Extracted data:
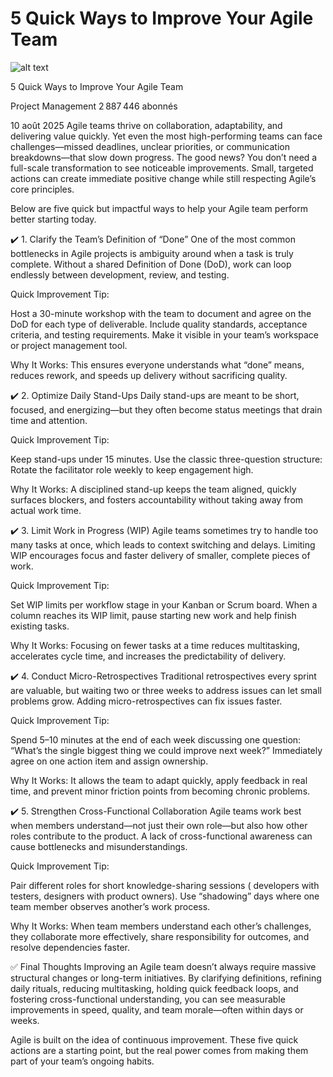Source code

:# 5 Quick Ways to Improve Your Agile Team

![alt text](image.png)

5 Quick Ways to Improve Your Agile Team

Project Management
2 887 446 abonnés


10 août 2025
Agile teams thrive on collaboration, adaptability, and delivering value quickly. Yet even the most high-performing teams can face challenges—missed deadlines, unclear priorities, or communication breakdowns—that slow down progress. The good news? You don’t need a full-scale transformation to see noticeable improvements. Small, targeted actions can create immediate positive change while still respecting Agile’s core principles.

Below are five quick but impactful ways to help your Agile team perform better starting today.


✔️ 1. Clarify the Team’s Definition of “Done”
One of the most common bottlenecks in Agile projects is ambiguity around when a task is truly complete. Without a shared Definition of Done (DoD), work can loop endlessly between development, review, and testing.

Quick Improvement Tip:

Host a 30-minute workshop with the team to document and agree on the DoD for each type of deliverable.
Include quality standards, acceptance criteria, and testing requirements.
Make it visible in your team’s workspace or project management tool.

Why It Works: This ensures everyone understands what “done” means, reduces rework, and speeds up delivery without sacrificing quality.



✔️ 2. Optimize Daily Stand-Ups
Daily stand-ups are meant to be short, focused, and energizing—but they often become status meetings that drain time and attention.

Quick Improvement Tip:

Keep stand-ups under 15 minutes.
Use the classic three-question structure:
Rotate the facilitator role weekly to keep engagement high.

Why It Works: A disciplined stand-up keeps the team aligned, quickly surfaces blockers, and fosters accountability without taking away from actual work time.


✔️ 3. Limit Work in Progress (WIP)
Agile teams sometimes try to handle too many tasks at once, which leads to context switching and delays. Limiting WIP encourages focus and faster delivery of smaller, complete pieces of work.

Quick Improvement Tip:

Set WIP limits per workflow stage in your Kanban or Scrum board.
When a column reaches its WIP limit, pause starting new work and help finish existing tasks.

Why It Works: Focusing on fewer tasks at a time reduces multitasking, accelerates cycle time, and increases the predictability of delivery.



✔️ 4. Conduct Micro-Retrospectives
Traditional retrospectives every sprint are valuable, but waiting two or three weeks to address issues can let small problems grow. Adding micro-retrospectives can fix issues faster.

Quick Improvement Tip:

Spend 5–10 minutes at the end of each week discussing one question: “What’s the single biggest thing we could improve next week?”
Immediately agree on one action item and assign ownership.

Why It Works: It allows the team to adapt quickly, apply feedback in real time, and prevent minor friction points from becoming chronic problems.



✔️ 5. Strengthen Cross-Functional Collaboration
Agile teams work best when members understand—not just their own role—but also how other roles contribute to the product. A lack of cross-functional awareness can cause bottlenecks and misunderstandings.

Quick Improvement Tip:

Pair different roles for short knowledge-sharing sessions ( developers with testers, designers with product owners).
Use “shadowing” days where one team member observes another’s work process.

Why It Works: When team members understand each other’s challenges, they collaborate more effectively, share responsibility for outcomes, and resolve dependencies faster.


✅ Final Thoughts
Improving an Agile team doesn’t always require massive structural changes or long-term initiatives. By clarifying definitions, refining daily rituals, reducing multitasking, holding quick feedback loops, and fostering cross-functional understanding, you can see measurable improvements in speed, quality, and team morale—often within days or weeks.

Agile is built on the idea of continuous improvement. These five quick actions are a starting point, but the real power comes from making them part of your team’s ongoing habits.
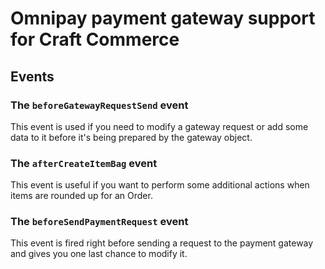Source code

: Omnipay payment gateway support for Craft Commerce
=======================

## Events

### The `beforeGatewayRequestSend` event

This event is used if you need to modify a gateway request or add some data to it before it's being prepared by the gateway object.

### The `afterCreateItemBag` event

This event is useful if you want to perform some additional actions when items are rounded up for an Order.

### The `beforeSendPaymentRequest` event

This event is fired right before sending a request to the payment gateway and gives you one last chance to modify it.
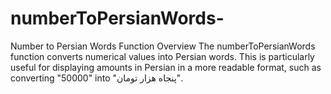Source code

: # numberToPersianWords-

Number to Persian Words Function
Overview
The numberToPersianWords function converts numerical values into Persian words. This is particularly useful for displaying amounts in Persian in a more readable format, such as converting "50000" into "پنجاه هزار تومان".
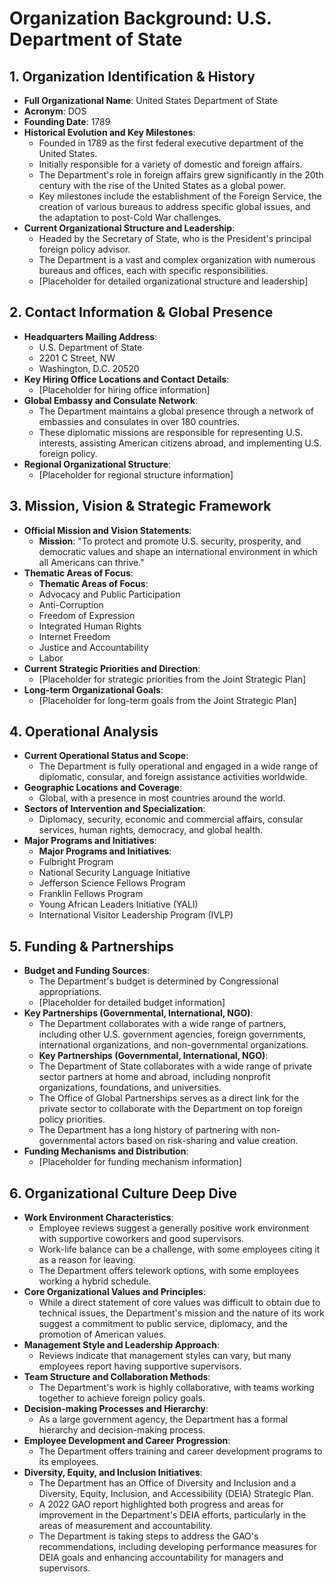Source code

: # Organization Background: U.S. Department of State

## 1. Organization Identification & History

- **Full Organizational Name**: United States Department of State
- **Acronym**: DOS
- **Founding Date**: 1789
- **Historical Evolution and Key Milestones**:
    - Founded in 1789 as the first federal executive department of the United States.
    - Initially responsible for a variety of domestic and foreign affairs.
    - The Department's role in foreign affairs grew significantly in the 20th century with the rise of the United States as a global power.
    - Key milestones include the establishment of the Foreign Service, the creation of various bureaus to address specific global issues, and the adaptation to post-Cold War challenges.
- **Current Organizational Structure and Leadership**:
    - Headed by the Secretary of State, who is the President's principal foreign policy advisor.
    - The Department is a vast and complex organization with numerous bureaus and offices, each with specific responsibilities.
    - [Placeholder for detailed organizational structure and leadership]

## 2. Contact Information & Global Presence

- **Headquarters Mailing Address**:
    - U.S. Department of State
    - 2201 C Street, NW
    - Washington, D.C. 20520
- **Key Hiring Office Locations and Contact Details**:
    - [Placeholder for hiring office information]
- **Global Embassy and Consulate Network**:
    - The Department maintains a global presence through a network of embassies and consulates in over 180 countries.
    - These diplomatic missions are responsible for representing U.S. interests, assisting American citizens abroad, and implementing U.S. foreign policy.
- **Regional Organizational Structure**:
    - [Placeholder for regional structure information]

## 3. Mission, Vision & Strategic Framework

- **Official Mission and Vision Statements**:
    - **Mission**: "To protect and promote U.S. security, prosperity, and democratic values and shape an international environment in which all Americans can thrive."
- **Thematic Areas of Focus**:
    - **Thematic Areas of Focus**:
    - Advocacy and Public Participation
    - Anti-Corruption
    - Freedom of Expression
    - Integrated Human Rights
    - Internet Freedom
    - Justice and Accountability
    - Labor
- **Current Strategic Priorities and Direction**:
    - [Placeholder for strategic priorities from the Joint Strategic Plan]
- **Long-term Organizational Goals**:
    - [Placeholder for long-term goals from the Joint Strategic Plan]

## 4. Operational Analysis

- **Current Operational Status and Scope**:
    - The Department is fully operational and engaged in a wide range of diplomatic, consular, and foreign assistance activities worldwide.
- **Geographic Locations and Coverage**:
    - Global, with a presence in most countries around the world.
- **Sectors of Intervention and Specialization**:
    - Diplomacy, security, economic and commercial affairs, consular services, human rights, democracy, and global health.
- **Major Programs and Initiatives**:
    - **Major Programs and Initiatives**:
    - Fulbright Program
    - National Security Language Initiative
    - Jefferson Science Fellows Program
    - Franklin Fellows Program
    - Young African Leaders Initiative (YALI)
    - International Visitor Leadership Program (IVLP)

## 5. Funding & Partnerships

- **Budget and Funding Sources**:
    - The Department's budget is determined by Congressional appropriations.
    - [Placeholder for detailed budget information]
- **Key Partnerships (Governmental, International, NGO)**:
    - The Department collaborates with a wide range of partners, including other U.S. government agencies, foreign governments, international organizations, and non-governmental organizations.
    - **Key Partnerships (Governmental, International, NGO)**:
    - The Department of State collaborates with a wide range of private sector partners at home and abroad, including nonprofit organizations, foundations, and universities.
    - The Office of Global Partnerships serves as a direct link for the private sector to collaborate with the Department on top foreign policy priorities.
    - The Department has a long history of partnering with non-governmental actors based on risk-sharing and value creation.
- **Funding Mechanisms and Distribution**:
    - [Placeholder for funding mechanism information]

## 6. Organizational Culture Deep Dive

- **Work Environment Characteristics**:
    - Employee reviews suggest a generally positive work environment with supportive coworkers and good supervisors.
    - Work-life balance can be a challenge, with some employees citing it as a reason for leaving.
    - The Department offers telework options, with some employees working a hybrid schedule.
- **Core Organizational Values and Principles**:
    - While a direct statement of core values was difficult to obtain due to technical issues, the Department's mission and the nature of its work suggest a commitment to public service, diplomacy, and the promotion of American values.
- **Management Style and Leadership Approach**:
    - Reviews indicate that management styles can vary, but many employees report having supportive supervisors.
- **Team Structure and Collaboration Methods**:
    - The Department's work is highly collaborative, with teams working together to achieve foreign policy goals.
- **Decision-making Processes and Hierarchy**:
    - As a large government agency, the Department has a formal hierarchy and decision-making process.
- **Employee Development and Career Progression**:
    - The Department offers training and career development programs to its employees.
- **Diversity, Equity, and Inclusion Initiatives**:
    - The Department has an Office of Diversity and Inclusion and a Diversity, Equity, Inclusion, and Accessibility (DEIA) Strategic Plan.
    - A 2022 GAO report highlighted both progress and areas for improvement in the Department's DEIA efforts, particularly in the areas of measurement and accountability.
    - The Department is taking steps to address the GAO's recommendations, including developing performance measures for DEIA goals and enhancing accountability for managers and supervisors.
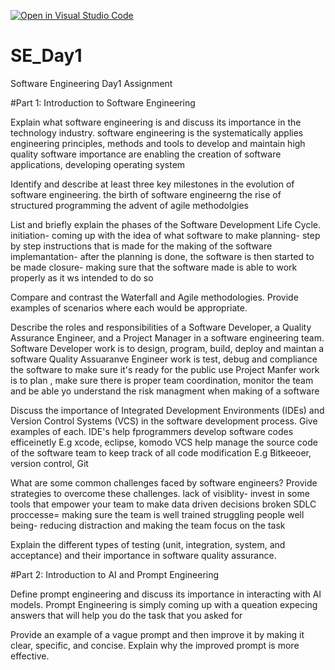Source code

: [![Open in Visual Studio Code](https://classroom.github.com/assets/open-in-vscode-2e0aaae1b6195c2367325f4f02e2d04e9abb55f0b24a779b69b11b9e10269abc.svg)](https://classroom.github.com/online_ide?assignment_repo_id=15569904&assignment_repo_type=AssignmentRepo)
# SE_Day1
Software Engineering Day1 Assignment

#Part 1: Introduction to Software Engineering

Explain what software engineering is and discuss its importance in the technology industry.
software engineering is the systematically applies engineering principles, methods and tools to develop and maintain high quality software 
importance are enabling the creation of software applications, developing operating system 

Identify and describe at least three key milestones in the evolution of software engineering.
the birth of software engineerng
the rise of structured programming 
the advent of agile methodolgies 


List and briefly explain the phases of the Software Development Life Cycle.
initiation- coming up with the idea of what software to make 
planning- step by step instructions that is made for the making of the software 
implemantation- after the planning is done, the software is then started to be made 
closure- making sure that the software made is able to work properly as it ws intended to do so 

Compare and contrast the Waterfall and Agile methodologies. Provide examples of scenarios where each would be appropriate.


Describe the roles and responsibilities of a Software Developer, a Quality Assurance Engineer, and a Project Manager in a software engineering team.
Software Developer work is to design, program, build, deploy and maintan a software 
Quality Assuaranve Engineer work is test, debug and compliance the software to make sure it's ready for the public use 
Project Manfer work is to plan , make sure there is proper team coordination, monitor the team and be able yo understand the risk managment when making of a software 

Discuss the importance of Integrated Development Environments (IDEs) and Version Control Systems (VCS) in the software development process. Give examples of each.
IDE's help fprogrammers develop software codes efficeinetly E.g xcode, eclipse, komodo 
VCS help manage the source code of the software team to keep track of all code modification E.g Bitkeeoer, version control, Git

What are some common challenges faced by software engineers? Provide strategies to overcome these challenges.
lack of visiblity- invest in some tools that empower your team to make data driven decisions
broken SDLC proccesse= making sure the team is well trained 
struggling people well being- reducing distraction and making the team focus on the task 
 
Explain the different types of testing (unit, integration, system, and acceptance) and their importance in software quality assurance.


#Part 2: Introduction to AI and Prompt Engineering


Define prompt engineering and discuss its importance in interacting with AI models.
Prompt  Engineering is simply coming up with a queation expecing answers that will help you do the task that you asked for 

Provide an example of a vague prompt and then improve it by making it clear, specific, and concise. Explain why the improved prompt is more effective.
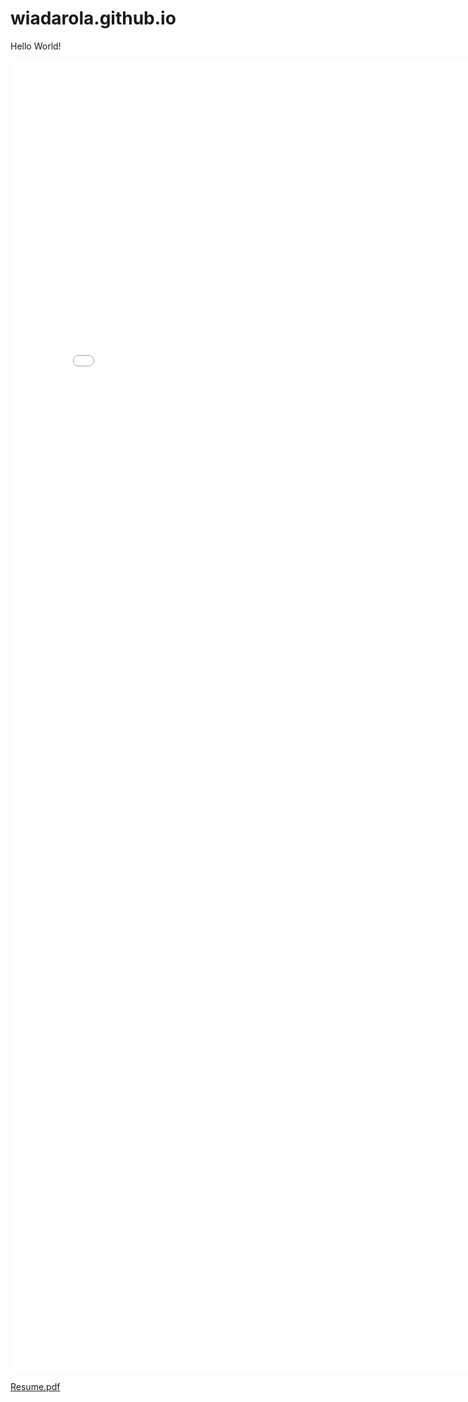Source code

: # wiadarola.github.io

Hello World!


<embed src="resume.pdf" width="800px" height="2100px" />

[Resume.pdf](https://github.com/wiadarola/wiadarola.github.io/files/9924514/Resume.pdf)
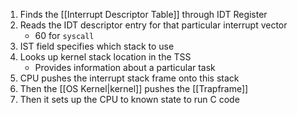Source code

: 1. Finds the [[Interrupt Descriptor Table]] through IDT Register
2. Reads the IDT descriptor entry for that particular interrupt vector
	* 60 for `syscall`
3. IST field specifies which stack to use
4. Looks up kernel stack location in the TSS
	* Provides information about a particular task
5. CPU pushes the interrupt stack frame onto this stack
6. Then the [[OS Kernel|kernel]] pushes the [[Trapframe]]
7. Then it sets up the CPU to known state to run C code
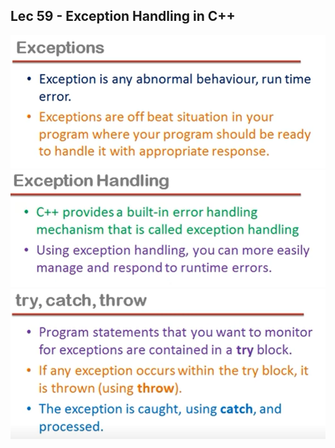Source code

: ## Lec 59 - Exception Handling in C++

<img title="" src="images/1.png" alt="" width="588">



<img src="images/2.png" title="" alt="" width="588">



<img src="images/3.png" title="" alt="" width="592">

To do:
Go back to the listing above. Copy word for word the lines from the one with "initiation- coming up" through the one with "Explain the different", and nothing more.

Answer to this problem:
initiation- coming up with the idea of what software to make 
planning- step by step instructions that is made for the making of the software 
implemantation- after the planning is done, the software is then started to be made 
closure- making sure that the software made is able to work properly as it ws intended to do so 

Compare and contrast the Waterfall and Agile methodologies. Provide examples of scenarios where each would be appropriate.


Describe the roles and responsibilities of a Software Developer, a Quality Assurance Engineer, and a Project Manager in a software engineering team.
Software Developer work is to design, program, build, deploy and maintan a software 
Quality Assuaranve Engineer work is test, debug and compliance the software to make sure it's ready for the public use 
Project Manfer work is to plan , make sure there is proper team coordination, monitor the team and be able yo understand the risk managment when making of a software 

Discuss the importance of Integrated Development Environments (IDEs) and Version Control Systems (VCS) in the software development process. Give examples of each.
IDE's help fprogrammers develop software codes efficeinetly E.g xcode, eclipse, komodo 
VCS help manage the source code of the software team to keep track of all code modification E.g Bitkeeoer, version control, Git

What are some common challenges faced by software engineers? Provide strategies to overcome these challenges.
lack of visiblity- invest in some tools that empower your team to make data driven decisions
broken SDLC proccesse= making sure the team is well trained 
struggling people well being- reducing distraction and making the team focus on the task 
 
Explain the different types of testing (unit, integration, system, and acceptance) and their importance in software quality assurance.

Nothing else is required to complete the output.